Work to be completed: What is needed is an exact copy of the records below, without the pictures.

(Material for this task)

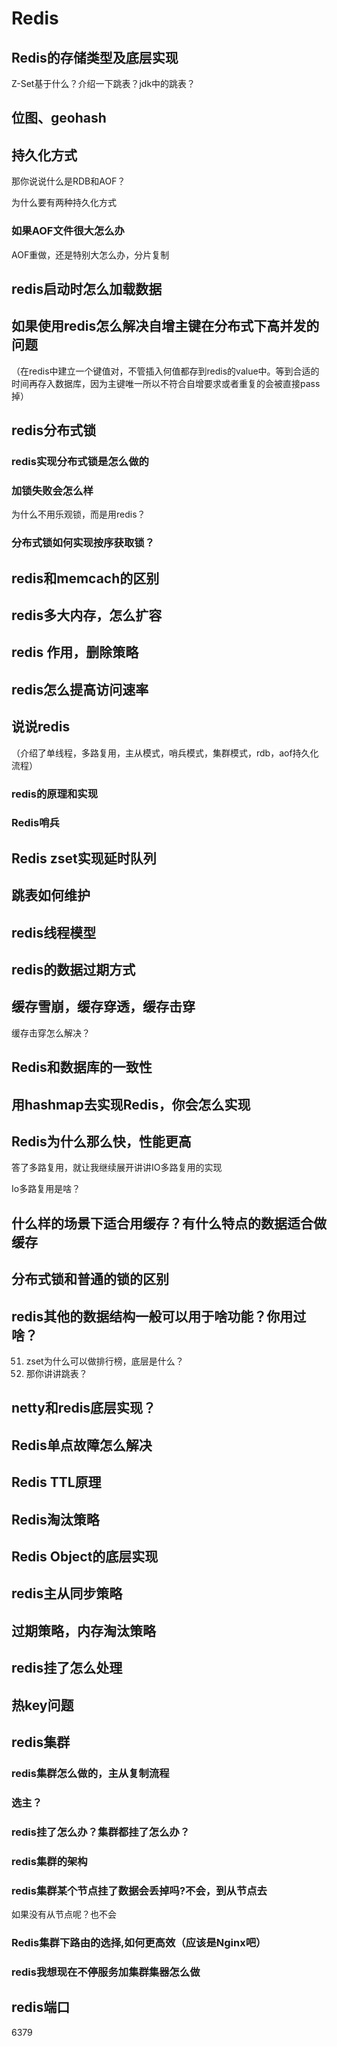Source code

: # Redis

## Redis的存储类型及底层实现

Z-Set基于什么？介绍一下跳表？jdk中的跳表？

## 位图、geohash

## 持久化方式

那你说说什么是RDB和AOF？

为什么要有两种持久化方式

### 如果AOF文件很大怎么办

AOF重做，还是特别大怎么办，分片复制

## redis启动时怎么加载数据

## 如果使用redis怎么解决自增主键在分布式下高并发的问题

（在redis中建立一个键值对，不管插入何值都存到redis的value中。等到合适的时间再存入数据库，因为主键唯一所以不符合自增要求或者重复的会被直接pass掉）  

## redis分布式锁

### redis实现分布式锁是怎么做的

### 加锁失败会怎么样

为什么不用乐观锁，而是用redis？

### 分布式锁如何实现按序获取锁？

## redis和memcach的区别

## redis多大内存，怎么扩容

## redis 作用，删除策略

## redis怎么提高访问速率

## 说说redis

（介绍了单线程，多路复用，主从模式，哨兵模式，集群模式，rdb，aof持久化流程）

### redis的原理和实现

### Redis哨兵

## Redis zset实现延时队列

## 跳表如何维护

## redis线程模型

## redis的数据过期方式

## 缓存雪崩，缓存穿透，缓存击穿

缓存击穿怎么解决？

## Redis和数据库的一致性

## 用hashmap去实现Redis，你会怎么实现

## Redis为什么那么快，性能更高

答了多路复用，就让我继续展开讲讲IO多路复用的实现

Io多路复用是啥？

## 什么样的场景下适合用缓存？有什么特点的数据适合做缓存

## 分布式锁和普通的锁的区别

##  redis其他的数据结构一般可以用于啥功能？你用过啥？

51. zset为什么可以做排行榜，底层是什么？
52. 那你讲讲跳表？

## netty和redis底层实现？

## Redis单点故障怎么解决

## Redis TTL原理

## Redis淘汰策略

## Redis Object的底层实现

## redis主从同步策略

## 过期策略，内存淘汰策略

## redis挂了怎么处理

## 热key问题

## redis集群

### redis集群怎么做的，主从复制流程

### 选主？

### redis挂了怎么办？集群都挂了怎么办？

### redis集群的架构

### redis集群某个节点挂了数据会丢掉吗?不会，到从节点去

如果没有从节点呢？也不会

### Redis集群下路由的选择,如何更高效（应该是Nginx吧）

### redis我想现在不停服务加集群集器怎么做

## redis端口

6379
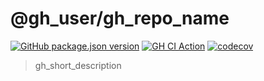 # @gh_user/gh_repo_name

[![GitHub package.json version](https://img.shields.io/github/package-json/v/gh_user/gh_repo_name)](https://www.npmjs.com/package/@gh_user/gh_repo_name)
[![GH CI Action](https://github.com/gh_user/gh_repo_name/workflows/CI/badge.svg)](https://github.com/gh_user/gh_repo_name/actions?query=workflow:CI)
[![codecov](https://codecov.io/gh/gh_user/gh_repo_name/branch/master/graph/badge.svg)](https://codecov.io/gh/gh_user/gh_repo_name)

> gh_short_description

(End Material for this task)

Answer to this task:
Source code

: # Redis

## Redis的存储类型及底层实现

Z-Set基于什么？介绍一下跳表？jdk中的跳表？

## 位图、geohash

## 持久化方式

那你说说什么是RDB和AOF？

为什么要有两种持久化方式

### 如果AOF文件很大怎么办

AOF重做，还是特别大怎么办，分片复制

## redis启动时怎么加载数据

## 如果使用redis怎么解决自增主键在分布式下高并发的问题

（在redis中建立一个键值对，不管插入何值都存到redis的value中。等到合适的时间再存入数据库，因为主键唯一所以不符合自增要求或者重复的会被直接pass掉）  

## redis分布式锁

### redis实现分布式锁是怎么做的

### 加锁失败会怎么样

为什么不用乐观锁，而是用redis？

### 分布式锁如何实现按序获取锁？

## redis和memcach的区别

## redis多大内存，怎么扩容

## redis 作用，删除策略

## redis怎么提高访问速率

## 说说redis

（介绍了单线程，多路复用，主从模式，哨兵模式，集群模式，rdb，aof持久化流程）

### redis的原理和实现

### Redis哨兵

## Redis zset实现延时队列

## 跳表如何维护

## redis线程模型

## redis的数据过期方式

## 缓存雪崩，缓存穿透，缓存击穿

缓存击穿怎么解决？

## Redis和数据库的一致性

## 用hashmap去实现Redis，你会怎么实现

## Redis为什么那么快，性能更高

答了多路复用，就让我继续展开讲讲IO多路复用的实现

Io多路复用是啥？

## 什么样的场景下适合用缓存？有什么特点的数据适合做缓存

## 分布式锁和普通的锁的区别

##  redis其他的数据结构一般可以用于啥功能？你用过啥？

51. zset为什么可以做排行榜，底层是什么？
52. 那你讲讲跳表？

## netty和redis底层实现？

## Redis单点故障怎么解决

## Redis TTL原理

## Redis淘汰策略

## Redis Object的底层实现

## redis主从同步策略

## 过期策略，内存淘汰策略

## redis挂了怎么处理

## 热key问题

## redis集群

### redis集群怎么做的，主从复制流程

### 选主？

### redis挂了怎么办？集群都挂了怎么办？

### redis集群的架构

### redis集群某个节点挂了数据会丢掉吗?不会，到从节点去

如果没有从节点呢？也不会

### Redis集群下路由的选择,如何更高效（应该是Nginx吧）

### redis我想现在不停服务加集群集器怎么做

## redis端口

6379
 # @gh_user/gh_repo_name

[![GitHub package.json version](https://img.shields.io/github/package-json/v/gh_user/gh_repo_name)](https://www.npmjs.com/package/@gh_user/gh_repo_name)
[![GH CI Action](https://github.com/gh_user/gh_repo_name/workflows/CI/badge.svg)](https://github.com/gh_user/gh_repo_name/actions?query=workflow:CI)
[![codecov](https://codecov.io/gh/gh_user/gh_repo_name/branch/master/graph/badge.svg)](https://codecov.io/gh/gh_user/gh_repo_name)

> gh_short_description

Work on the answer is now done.